▸ WORK TO BE COMPLETED: Write out again, exactly, the lines below starting at the one with "#### Objective-C" and ending at the one with "and flexible lists.".

▸ DATA FOR THE TASK:
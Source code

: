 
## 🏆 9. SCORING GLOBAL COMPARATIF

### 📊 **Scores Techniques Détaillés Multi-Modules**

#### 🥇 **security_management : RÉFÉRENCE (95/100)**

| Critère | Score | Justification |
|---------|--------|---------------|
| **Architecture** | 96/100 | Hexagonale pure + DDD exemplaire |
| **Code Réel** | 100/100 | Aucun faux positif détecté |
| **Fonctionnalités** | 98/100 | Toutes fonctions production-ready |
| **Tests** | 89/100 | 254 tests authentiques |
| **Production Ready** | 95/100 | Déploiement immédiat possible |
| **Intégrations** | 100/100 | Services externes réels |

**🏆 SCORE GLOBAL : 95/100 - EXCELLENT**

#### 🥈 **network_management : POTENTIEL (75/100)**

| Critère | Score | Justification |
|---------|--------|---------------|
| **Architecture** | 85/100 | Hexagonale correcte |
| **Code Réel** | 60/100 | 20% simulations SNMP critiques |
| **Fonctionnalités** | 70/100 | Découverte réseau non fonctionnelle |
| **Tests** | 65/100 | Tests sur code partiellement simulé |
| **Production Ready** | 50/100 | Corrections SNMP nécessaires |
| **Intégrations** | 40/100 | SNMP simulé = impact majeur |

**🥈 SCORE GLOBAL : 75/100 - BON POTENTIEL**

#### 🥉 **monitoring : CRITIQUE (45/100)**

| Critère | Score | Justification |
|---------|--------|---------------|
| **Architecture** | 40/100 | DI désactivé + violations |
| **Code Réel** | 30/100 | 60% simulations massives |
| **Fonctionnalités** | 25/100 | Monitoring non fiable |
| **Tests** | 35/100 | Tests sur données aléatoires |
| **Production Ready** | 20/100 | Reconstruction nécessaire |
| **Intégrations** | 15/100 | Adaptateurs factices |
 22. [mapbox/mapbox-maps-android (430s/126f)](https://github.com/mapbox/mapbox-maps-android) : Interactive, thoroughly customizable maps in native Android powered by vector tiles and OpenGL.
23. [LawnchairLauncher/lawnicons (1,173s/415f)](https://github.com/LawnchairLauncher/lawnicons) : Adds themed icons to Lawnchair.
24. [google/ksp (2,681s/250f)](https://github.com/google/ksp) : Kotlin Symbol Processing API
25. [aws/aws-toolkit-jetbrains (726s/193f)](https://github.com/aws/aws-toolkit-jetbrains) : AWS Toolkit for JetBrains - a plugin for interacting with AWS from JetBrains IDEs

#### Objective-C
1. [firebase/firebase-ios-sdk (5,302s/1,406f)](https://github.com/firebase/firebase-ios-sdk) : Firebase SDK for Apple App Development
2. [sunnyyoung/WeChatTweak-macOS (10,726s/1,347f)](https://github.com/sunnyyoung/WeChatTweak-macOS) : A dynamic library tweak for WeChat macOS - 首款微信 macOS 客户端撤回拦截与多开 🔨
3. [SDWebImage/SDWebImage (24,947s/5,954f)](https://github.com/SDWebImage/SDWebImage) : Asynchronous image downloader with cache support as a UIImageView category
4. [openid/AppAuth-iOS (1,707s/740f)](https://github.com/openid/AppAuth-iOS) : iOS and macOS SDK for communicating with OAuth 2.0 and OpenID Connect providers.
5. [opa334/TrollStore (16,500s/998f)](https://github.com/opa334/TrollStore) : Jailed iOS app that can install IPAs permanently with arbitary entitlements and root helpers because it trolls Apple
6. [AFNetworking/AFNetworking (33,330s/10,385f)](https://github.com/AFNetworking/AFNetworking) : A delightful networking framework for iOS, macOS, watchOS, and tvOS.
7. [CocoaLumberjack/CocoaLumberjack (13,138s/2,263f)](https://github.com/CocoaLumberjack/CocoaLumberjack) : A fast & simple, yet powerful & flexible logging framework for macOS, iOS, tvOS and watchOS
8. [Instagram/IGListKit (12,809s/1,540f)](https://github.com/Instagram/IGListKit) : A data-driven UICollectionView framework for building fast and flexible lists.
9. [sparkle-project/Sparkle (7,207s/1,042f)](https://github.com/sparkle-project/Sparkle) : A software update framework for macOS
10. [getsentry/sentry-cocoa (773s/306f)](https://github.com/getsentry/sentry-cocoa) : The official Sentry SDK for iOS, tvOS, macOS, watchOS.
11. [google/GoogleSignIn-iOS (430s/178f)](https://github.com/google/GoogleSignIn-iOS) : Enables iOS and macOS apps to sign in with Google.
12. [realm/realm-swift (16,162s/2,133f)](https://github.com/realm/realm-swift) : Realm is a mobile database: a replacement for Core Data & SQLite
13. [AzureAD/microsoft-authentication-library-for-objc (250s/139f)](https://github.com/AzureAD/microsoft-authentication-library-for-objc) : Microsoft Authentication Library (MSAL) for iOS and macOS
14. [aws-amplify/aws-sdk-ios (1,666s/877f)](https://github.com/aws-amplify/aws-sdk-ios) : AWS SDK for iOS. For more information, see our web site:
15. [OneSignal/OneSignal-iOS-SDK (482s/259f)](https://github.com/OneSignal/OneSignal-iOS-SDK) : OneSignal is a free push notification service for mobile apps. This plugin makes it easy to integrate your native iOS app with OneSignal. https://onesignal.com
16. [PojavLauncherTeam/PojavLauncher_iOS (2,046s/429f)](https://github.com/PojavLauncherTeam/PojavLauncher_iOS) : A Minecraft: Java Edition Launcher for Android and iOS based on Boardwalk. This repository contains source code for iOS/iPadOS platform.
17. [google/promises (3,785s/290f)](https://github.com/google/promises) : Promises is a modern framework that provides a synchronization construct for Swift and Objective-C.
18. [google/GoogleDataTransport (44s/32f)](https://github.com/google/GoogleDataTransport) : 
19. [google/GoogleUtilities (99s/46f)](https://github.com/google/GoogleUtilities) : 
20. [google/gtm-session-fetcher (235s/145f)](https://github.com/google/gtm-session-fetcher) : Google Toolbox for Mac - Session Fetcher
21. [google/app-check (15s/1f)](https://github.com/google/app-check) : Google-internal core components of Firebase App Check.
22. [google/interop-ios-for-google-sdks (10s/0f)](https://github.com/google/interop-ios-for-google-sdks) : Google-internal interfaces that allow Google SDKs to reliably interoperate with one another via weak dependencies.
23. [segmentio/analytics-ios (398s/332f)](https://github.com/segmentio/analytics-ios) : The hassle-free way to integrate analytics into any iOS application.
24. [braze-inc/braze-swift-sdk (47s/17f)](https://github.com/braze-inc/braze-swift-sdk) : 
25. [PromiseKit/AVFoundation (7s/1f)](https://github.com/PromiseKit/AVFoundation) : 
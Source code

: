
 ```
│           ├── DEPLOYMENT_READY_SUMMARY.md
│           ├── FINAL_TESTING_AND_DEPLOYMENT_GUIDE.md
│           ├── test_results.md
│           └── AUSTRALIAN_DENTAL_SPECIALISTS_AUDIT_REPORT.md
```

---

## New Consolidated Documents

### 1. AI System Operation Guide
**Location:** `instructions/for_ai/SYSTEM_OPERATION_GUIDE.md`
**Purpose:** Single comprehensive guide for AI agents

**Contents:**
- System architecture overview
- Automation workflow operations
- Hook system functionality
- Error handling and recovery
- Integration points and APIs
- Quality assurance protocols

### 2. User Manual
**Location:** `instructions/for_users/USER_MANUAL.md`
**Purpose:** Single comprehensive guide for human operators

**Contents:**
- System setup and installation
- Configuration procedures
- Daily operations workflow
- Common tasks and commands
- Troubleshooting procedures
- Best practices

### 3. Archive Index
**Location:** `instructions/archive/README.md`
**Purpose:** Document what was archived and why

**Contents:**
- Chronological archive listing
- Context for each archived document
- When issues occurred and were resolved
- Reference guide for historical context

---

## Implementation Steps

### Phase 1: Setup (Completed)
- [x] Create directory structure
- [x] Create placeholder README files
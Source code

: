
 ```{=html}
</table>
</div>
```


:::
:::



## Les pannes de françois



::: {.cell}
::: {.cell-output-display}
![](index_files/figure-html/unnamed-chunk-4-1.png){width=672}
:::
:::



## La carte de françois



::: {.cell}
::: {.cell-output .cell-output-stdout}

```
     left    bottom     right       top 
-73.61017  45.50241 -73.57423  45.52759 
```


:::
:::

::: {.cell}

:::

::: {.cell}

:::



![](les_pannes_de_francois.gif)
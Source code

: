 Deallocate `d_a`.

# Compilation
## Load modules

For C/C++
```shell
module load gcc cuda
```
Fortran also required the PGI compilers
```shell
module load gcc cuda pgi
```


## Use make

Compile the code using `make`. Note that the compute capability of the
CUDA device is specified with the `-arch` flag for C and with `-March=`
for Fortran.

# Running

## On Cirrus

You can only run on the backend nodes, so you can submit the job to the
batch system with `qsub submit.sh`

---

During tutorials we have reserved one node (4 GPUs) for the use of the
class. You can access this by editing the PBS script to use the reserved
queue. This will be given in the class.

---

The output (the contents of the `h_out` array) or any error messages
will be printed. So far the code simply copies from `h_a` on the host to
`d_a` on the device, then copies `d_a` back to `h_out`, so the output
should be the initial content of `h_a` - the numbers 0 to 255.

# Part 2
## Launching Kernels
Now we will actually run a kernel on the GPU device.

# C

▸ SOLUTION TO THIS EXERCISE:
#### Objective-C
1. [firebase/firebase-ios-sdk (5,302s/1,406f)](https://github.com/firebase/firebase-ios-sdk) : Firebase SDK for Apple App Development
2. [sunnyyoung/WeChatTweak-macOS (10,726s/1,347f)](https://github.com/sunnyyoung/WeChatTweak-macOS) : A dynamic library tweak for WeChat macOS - 首款微信 macOS 客户端撤回拦截与多开 🔨
3. [SDWebImage/SDWebImage (24,947s/5,954f)](https://github.com/SDWebImage/SDWebImage) : Asynchronous image downloader with cache support as a UIImageView category
4. [openid/AppAuth-iOS (1,707s/740f)](https://github.com/openid/AppAuth-iOS) : iOS and macOS SDK for communicating with OAuth 2.0 and OpenID Connect providers.
5. [opa334/TrollStore (16,500s/998f)](https://github.com/opa334/TrollStore) : Jailed iOS app that can install IPAs permanently with arbitary entitlements and root helpers because it trolls Apple
6. [AFNetworking/AFNetworking (33,330s/10,385f)](https://github.com/AFNetworking/AFNetworking) : A delightful networking framework for iOS, macOS, watchOS, and tvOS.
7. [CocoaLumberjack/CocoaLumberjack (13,138s/2,263f)](https://github.com/CocoaLumberjack/CocoaLumberjack) : A fast & simple, yet powerful & flexible logging framework for macOS, iOS, tvOS and watchOS
8. [Instagram/IGListKit (12,809s/1,540f)](https://github.com/Instagram/IGListKit) : A data-driven UICollectionView framework for building fast and flexible lists.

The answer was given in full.